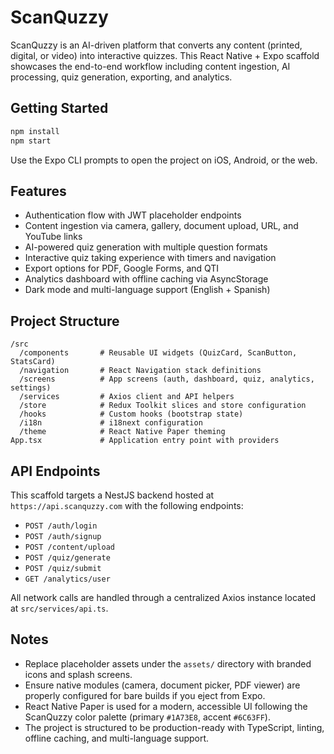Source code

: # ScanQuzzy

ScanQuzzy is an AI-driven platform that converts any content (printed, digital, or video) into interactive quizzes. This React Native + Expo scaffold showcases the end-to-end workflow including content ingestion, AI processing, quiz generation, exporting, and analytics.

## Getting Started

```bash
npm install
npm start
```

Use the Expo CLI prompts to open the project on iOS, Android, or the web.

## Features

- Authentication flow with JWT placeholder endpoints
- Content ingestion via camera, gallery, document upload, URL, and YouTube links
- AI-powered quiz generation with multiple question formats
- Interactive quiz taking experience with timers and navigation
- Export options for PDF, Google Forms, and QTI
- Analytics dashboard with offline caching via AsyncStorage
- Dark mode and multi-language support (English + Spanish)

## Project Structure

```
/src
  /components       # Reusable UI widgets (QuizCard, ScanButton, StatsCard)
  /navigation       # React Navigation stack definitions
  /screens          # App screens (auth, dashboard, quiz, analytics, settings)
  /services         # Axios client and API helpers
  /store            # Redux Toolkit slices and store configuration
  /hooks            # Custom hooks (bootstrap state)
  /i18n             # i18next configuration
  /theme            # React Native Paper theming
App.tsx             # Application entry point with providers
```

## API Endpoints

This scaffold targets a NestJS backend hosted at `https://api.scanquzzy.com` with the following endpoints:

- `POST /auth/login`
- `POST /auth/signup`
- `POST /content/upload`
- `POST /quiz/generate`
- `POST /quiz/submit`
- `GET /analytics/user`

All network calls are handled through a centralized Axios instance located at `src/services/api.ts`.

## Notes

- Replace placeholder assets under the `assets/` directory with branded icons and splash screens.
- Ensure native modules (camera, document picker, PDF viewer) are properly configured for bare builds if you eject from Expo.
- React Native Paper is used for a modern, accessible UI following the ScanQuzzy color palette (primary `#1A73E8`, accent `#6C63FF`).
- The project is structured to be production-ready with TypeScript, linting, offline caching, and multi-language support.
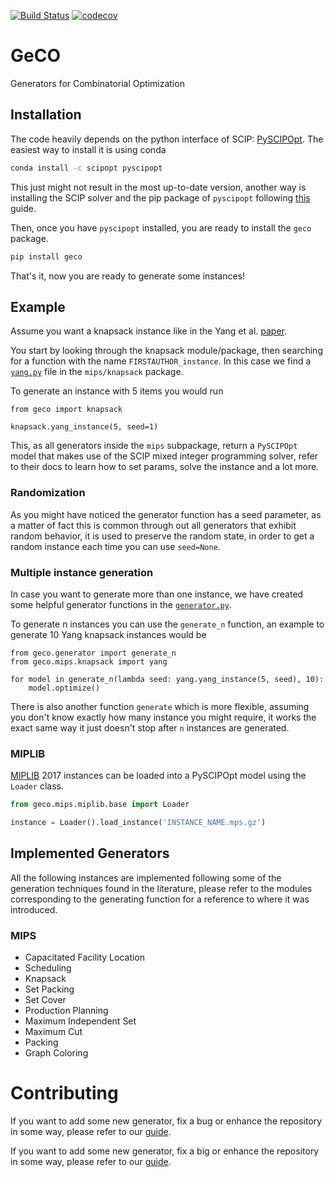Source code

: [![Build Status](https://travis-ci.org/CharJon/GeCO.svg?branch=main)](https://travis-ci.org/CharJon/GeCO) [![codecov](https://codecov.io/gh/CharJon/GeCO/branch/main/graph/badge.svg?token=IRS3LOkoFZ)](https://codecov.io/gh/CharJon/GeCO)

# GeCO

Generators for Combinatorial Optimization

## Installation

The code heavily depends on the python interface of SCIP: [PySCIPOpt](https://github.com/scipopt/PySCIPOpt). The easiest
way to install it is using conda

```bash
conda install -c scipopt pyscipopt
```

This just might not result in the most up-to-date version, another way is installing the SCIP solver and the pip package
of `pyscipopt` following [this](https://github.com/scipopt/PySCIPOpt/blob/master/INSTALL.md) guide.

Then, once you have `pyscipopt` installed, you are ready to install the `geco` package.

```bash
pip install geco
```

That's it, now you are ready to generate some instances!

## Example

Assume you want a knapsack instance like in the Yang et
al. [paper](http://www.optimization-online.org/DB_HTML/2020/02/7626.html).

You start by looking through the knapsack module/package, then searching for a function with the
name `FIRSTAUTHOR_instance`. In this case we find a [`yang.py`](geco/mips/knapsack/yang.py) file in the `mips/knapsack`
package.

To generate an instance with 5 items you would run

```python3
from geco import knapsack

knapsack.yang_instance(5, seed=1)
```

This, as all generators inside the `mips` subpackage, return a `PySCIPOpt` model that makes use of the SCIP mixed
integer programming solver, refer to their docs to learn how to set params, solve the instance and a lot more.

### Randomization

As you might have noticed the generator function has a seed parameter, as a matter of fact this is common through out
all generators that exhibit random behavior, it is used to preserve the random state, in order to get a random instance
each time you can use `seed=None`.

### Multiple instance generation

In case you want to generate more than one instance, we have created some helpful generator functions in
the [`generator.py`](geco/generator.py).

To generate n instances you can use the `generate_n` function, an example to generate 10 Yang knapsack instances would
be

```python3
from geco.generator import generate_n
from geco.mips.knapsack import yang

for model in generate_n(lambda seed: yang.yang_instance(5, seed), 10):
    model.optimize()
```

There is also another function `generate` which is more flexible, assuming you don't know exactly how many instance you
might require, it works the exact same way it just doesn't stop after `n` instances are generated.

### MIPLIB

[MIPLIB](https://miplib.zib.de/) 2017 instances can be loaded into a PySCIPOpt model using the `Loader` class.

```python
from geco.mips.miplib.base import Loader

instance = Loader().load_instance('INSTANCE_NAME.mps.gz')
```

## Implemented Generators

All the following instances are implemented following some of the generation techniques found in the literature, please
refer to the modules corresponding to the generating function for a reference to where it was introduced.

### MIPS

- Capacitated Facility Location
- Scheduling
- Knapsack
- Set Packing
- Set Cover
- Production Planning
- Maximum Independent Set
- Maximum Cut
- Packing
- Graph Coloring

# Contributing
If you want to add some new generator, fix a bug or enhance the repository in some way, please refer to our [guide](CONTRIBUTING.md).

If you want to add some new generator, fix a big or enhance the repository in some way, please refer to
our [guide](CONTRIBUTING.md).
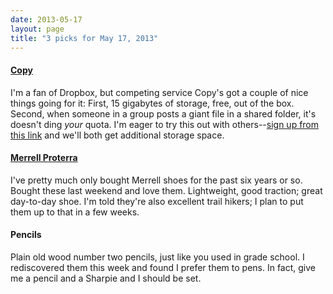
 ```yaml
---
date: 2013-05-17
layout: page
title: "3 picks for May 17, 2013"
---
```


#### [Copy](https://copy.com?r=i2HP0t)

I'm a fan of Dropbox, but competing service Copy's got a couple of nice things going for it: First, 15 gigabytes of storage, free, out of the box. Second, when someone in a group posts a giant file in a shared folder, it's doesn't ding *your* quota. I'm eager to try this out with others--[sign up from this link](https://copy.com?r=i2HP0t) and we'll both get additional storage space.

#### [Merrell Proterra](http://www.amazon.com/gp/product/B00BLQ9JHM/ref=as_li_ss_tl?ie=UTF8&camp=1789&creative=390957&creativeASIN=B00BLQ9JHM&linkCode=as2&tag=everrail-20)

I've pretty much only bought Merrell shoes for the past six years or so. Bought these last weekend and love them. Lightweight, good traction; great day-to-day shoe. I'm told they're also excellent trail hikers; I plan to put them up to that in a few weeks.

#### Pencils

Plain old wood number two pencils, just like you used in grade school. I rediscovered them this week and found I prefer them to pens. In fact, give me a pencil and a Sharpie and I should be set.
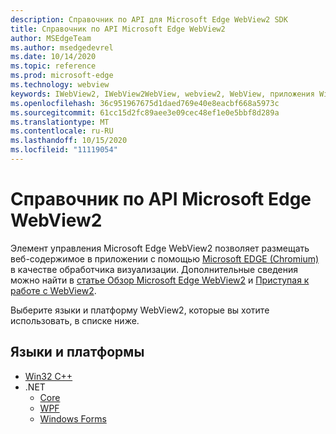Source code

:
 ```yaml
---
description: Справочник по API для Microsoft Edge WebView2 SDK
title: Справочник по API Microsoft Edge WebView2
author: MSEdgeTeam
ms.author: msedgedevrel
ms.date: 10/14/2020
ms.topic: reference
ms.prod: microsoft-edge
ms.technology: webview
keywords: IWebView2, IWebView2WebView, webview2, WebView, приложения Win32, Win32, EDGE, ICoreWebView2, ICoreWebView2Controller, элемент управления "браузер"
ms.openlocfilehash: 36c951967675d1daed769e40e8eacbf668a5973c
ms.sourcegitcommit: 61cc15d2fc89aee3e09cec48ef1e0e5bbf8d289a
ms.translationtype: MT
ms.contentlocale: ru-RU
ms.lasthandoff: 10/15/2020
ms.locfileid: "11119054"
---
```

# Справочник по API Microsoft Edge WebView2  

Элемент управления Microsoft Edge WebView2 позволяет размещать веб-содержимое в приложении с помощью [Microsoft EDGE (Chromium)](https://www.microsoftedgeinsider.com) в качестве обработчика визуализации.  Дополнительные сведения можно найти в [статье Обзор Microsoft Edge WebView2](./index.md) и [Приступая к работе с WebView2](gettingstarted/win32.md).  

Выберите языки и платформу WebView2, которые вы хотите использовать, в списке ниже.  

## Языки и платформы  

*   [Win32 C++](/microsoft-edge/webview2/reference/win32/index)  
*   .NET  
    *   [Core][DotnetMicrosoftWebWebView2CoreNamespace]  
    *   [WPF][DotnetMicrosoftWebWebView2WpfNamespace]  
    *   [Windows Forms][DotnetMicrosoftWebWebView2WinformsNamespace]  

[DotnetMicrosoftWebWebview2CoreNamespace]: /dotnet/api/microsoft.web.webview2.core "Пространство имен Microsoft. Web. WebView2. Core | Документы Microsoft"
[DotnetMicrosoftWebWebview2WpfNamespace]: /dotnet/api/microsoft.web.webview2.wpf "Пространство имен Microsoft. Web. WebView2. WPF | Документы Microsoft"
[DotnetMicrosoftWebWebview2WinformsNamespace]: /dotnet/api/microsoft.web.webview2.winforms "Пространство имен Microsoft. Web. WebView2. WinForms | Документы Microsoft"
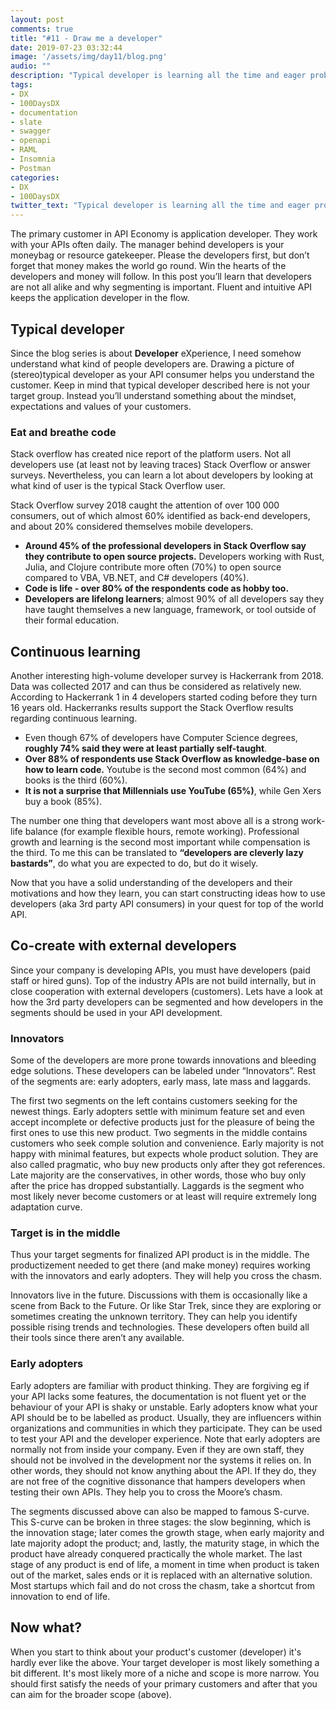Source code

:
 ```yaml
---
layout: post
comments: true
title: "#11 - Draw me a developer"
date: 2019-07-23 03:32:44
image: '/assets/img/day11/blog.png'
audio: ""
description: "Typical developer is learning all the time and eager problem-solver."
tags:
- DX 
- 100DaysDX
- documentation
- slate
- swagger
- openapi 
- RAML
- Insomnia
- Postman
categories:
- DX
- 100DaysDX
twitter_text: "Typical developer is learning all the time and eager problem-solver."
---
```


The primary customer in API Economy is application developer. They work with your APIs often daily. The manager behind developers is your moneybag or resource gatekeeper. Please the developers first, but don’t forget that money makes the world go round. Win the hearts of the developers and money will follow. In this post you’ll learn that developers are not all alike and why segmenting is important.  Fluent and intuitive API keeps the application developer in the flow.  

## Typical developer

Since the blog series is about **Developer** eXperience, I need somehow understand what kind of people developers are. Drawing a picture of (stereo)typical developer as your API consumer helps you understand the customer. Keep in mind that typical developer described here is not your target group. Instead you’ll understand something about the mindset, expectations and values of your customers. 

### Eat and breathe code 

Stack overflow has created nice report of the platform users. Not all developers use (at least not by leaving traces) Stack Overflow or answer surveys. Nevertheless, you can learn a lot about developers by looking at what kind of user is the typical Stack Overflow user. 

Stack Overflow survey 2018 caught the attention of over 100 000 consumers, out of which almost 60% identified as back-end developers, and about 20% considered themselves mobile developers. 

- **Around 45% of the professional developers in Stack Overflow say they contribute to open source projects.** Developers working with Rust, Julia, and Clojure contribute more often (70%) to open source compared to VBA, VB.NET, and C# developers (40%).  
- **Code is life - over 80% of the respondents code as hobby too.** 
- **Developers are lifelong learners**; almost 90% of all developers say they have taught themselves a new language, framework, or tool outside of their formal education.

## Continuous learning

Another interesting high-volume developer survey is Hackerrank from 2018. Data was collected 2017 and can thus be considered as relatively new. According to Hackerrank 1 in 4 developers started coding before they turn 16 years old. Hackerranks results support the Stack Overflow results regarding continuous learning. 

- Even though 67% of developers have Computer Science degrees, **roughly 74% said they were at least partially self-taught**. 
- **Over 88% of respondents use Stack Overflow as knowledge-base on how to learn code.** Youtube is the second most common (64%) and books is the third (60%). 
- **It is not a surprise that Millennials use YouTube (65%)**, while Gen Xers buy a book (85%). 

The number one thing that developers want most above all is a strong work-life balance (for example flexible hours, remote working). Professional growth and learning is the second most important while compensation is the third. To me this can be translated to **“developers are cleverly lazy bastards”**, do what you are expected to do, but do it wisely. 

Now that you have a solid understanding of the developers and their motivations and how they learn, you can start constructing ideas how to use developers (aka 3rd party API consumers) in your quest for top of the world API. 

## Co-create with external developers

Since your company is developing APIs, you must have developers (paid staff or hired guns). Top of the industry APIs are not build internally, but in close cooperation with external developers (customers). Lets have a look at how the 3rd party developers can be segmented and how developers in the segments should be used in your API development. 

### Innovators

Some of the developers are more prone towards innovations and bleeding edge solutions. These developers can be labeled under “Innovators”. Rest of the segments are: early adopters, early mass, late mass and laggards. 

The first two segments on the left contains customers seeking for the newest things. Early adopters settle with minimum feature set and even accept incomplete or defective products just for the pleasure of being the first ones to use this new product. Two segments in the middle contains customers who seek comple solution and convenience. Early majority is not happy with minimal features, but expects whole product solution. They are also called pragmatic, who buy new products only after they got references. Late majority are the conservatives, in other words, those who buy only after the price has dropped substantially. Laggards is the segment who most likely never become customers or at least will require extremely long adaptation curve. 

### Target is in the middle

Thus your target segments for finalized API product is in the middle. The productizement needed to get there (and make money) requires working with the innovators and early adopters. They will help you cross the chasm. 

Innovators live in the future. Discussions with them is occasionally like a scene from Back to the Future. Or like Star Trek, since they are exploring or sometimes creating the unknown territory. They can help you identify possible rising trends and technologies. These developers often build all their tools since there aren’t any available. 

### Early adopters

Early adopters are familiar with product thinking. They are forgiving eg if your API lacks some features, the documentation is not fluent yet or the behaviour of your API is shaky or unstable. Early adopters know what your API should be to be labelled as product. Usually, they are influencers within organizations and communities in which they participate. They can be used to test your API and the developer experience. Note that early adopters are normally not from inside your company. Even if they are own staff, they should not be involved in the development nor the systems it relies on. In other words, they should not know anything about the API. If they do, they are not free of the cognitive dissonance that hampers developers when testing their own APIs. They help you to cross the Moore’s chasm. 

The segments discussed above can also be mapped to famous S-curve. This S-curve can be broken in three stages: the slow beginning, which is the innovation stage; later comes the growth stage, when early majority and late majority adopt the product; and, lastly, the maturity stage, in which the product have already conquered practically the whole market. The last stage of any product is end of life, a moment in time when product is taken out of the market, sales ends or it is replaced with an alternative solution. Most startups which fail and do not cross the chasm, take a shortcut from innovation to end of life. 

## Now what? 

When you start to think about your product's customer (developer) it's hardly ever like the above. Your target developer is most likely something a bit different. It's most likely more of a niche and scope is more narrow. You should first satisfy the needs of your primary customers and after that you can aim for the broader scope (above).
────
Write down, word for word, the lines above from the one containing "### Eat and breathe code" through the one containing "- **Code is", both ends included.

### Eat and breathe code 

Stack overflow has created nice report of the platform users. Not all developers use (at least not by leaving traces) Stack Overflow or answer surveys. Nevertheless, you can learn a lot about developers by looking at what kind of user is the typical Stack Overflow user. 

Stack Overflow survey 2018 caught the attention of over 100 000 consumers, out of which almost 60% identified as back-end developers, and about 20% considered themselves mobile developers. 

- **Around 45% of the professional developers in Stack Overflow say they contribute to open source projects.** Developers working with Rust, Julia, and Clojure contribute more often (70%) to open source compared to VBA, VB.NET, and C# developers (40%).  
- **Code is life - over 80% of the respondents code as hobby too.** 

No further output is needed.